A Python library for downloading and processing Binance Vision historical data
Project description
binance-data
A Python library for downloading and processing historical data from Binance Vision.
Features
- Download historical data from Binance Vision S3 bucket
- Support for multiple asset types (spot, futures)
- Flexible prefix-based approach for any data type
- Output formats: Parquet (default) or CSV
- Pandera schema validation for data integrity
- Timestamp auto-detection (milliseconds vs nanoseconds)
- Concurrent downloads for better performance
- Optional retention of raw ZIP files
- Preserve original directory structure
Installation
pip install binance-data
Or install from source:
uv pip install -e .
Quick Start
from binance_data_loader import BinanceDataDownloader
# Download BTCUSDT 1h futures data as Parquet
downloader = BinanceDataDownloader(
prefix="data/futures/um/daily/klines/BTCUSDT/1h/",
destination_dir="./data",
output_format="parquet",
keep_zip=False,
)
downloader.download()
Usage Examples
Download Futures Data
from binance_data_loader import BinanceDataDownloader
# Download USDT-Margined futures data
downloader = BinanceDataDownloader(
prefix="data/futures/um/daily/klines/BTCUSDT/1h/",
destination_dir="./data",
output_format="parquet",
)
downloader.download()
# Download COIN-Margined futures data
downloader = BinanceDataDownloader(
prefix="data/futures/cm/daily/klines/BTCUSD_PERP/1h/",
destination_dir="./data",
output_format="parquet",
)
downloader.download()
Download Spot Data
# Download spot data
downloader = BinanceDataDownloader(
prefix="data/spot/daily/klines/ETHUSDT/5m/",
destination_dir="./data",
output_format="csv", # Save as CSV instead of Parquet
keep_zip=True, # Keep raw ZIP files
)
downloader.download()
Process Existing ZIP Files
If you already have ZIP files downloaded and only want to convert them to Parquet/CSV:
from binance_data_loader import BinanceDataDownloader
from datetime import datetime, UTC
# Process existing ZIP files, skip downloading
downloader = BinanceDataDownloader(
prefix="data/spot/daily/klines/ETHUSDT/5m/",
destination_dir="./data",
output_format="parquet",
skip_download=True, # Skip downloading, only process existing ZIP files
)
downloader.download()
Filter by Date Range
Download only files within a specific date range:
from binance_data_loader import BinanceDataDownloader
from datetime import datetime, UTC, timedelta
# Download data for the last 6 months
six_months_ago = datetime.now(tz=UTC) - timedelta(days=180)
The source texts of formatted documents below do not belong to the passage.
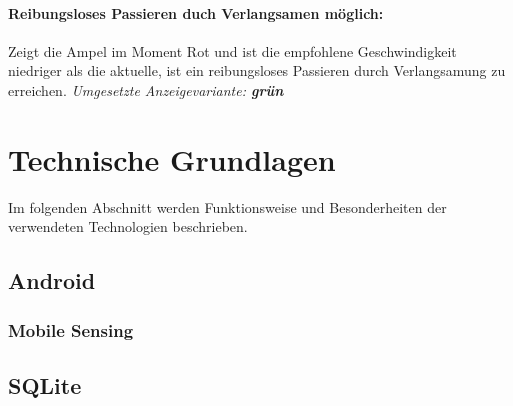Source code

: \paragraph{Reibungsloses Passieren duch Verlangsamen möglich:} Zeigt die Ampel im Moment Rot und ist die empfohlene Geschwindigkeit niedriger als die aktuelle, ist ein reibungsloses Passieren durch Verlangsamung zu erreichen.
\textit{Umgesetzte Anzeigevariante: \textbf{grün}}
\section{Technische Grundlagen}
Im folgenden Abschnitt werden Funktionsweise und Besonderheiten der verwendeten Technologien beschrieben.
\subsection{Android}
\subsubsection{Mobile Sensing}
\subsection{SQLite}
downloader = BinanceDataDownloader(
prefix="data/futures/um/daily/klines/BTCUSDT/1h/",
destination_dir="./data",
output_format="parquet",
start_date=six_months_ago,
)
downloader.download()
Available Intervals
Binance supports the following intervals:
- Seconds:
1s - Minutes:
1m,3m,5m,15m,30m - Hours:
1h,2h,4h,6h,8h,12h - Days:
1d,3d - Weeks:
1w - Months:
1M
Prefix Structure
The library uses a prefix-based approach where you specify the exact path to the data you want:
data/{asset_type}/{time_period}/{data_type}/{symbol}/{interval}/
Examples:
data/futures/um/daily/klines/BTCUSDT/1h/- BTCUSDT futures 1h klinesdata/spot/daily/klines/ETHUSDT/5m/- ETHUSDT spot 5m klinesdata/futures/um/monthly/klines/BTCUSDT/1m/- BTCUSDT futures monthly 1m klines
Configuration Options
downloader = BinanceDataDownloader(
prefix="data/futures/um/daily/klines/BTCUSDT/1h/", # Required: Data prefix
destination_dir="./data", # Optional: Output directory (default: "./data")
output_format="parquet", # Optional: "parquet" or "csv" (default: "parquet")
keep_zip=True, # Optional: Keep raw ZIP files (default: True)
max_workers=10, # Optional: Concurrent download workers (default: 10)
max_processors=4, # Optional: Parallel processing workers (default: 4)
start_date=datetime(2024, 1, 1, tzinfo=UTC), # Optional: Start datetime filter (default: None)
end_date=datetime(2024, 12, 31, tzinfo=UTC), # Optional: End datetime filter (default: None)
skip_download=False, # Optional: Skip download, only process existing ZIP files (default: False)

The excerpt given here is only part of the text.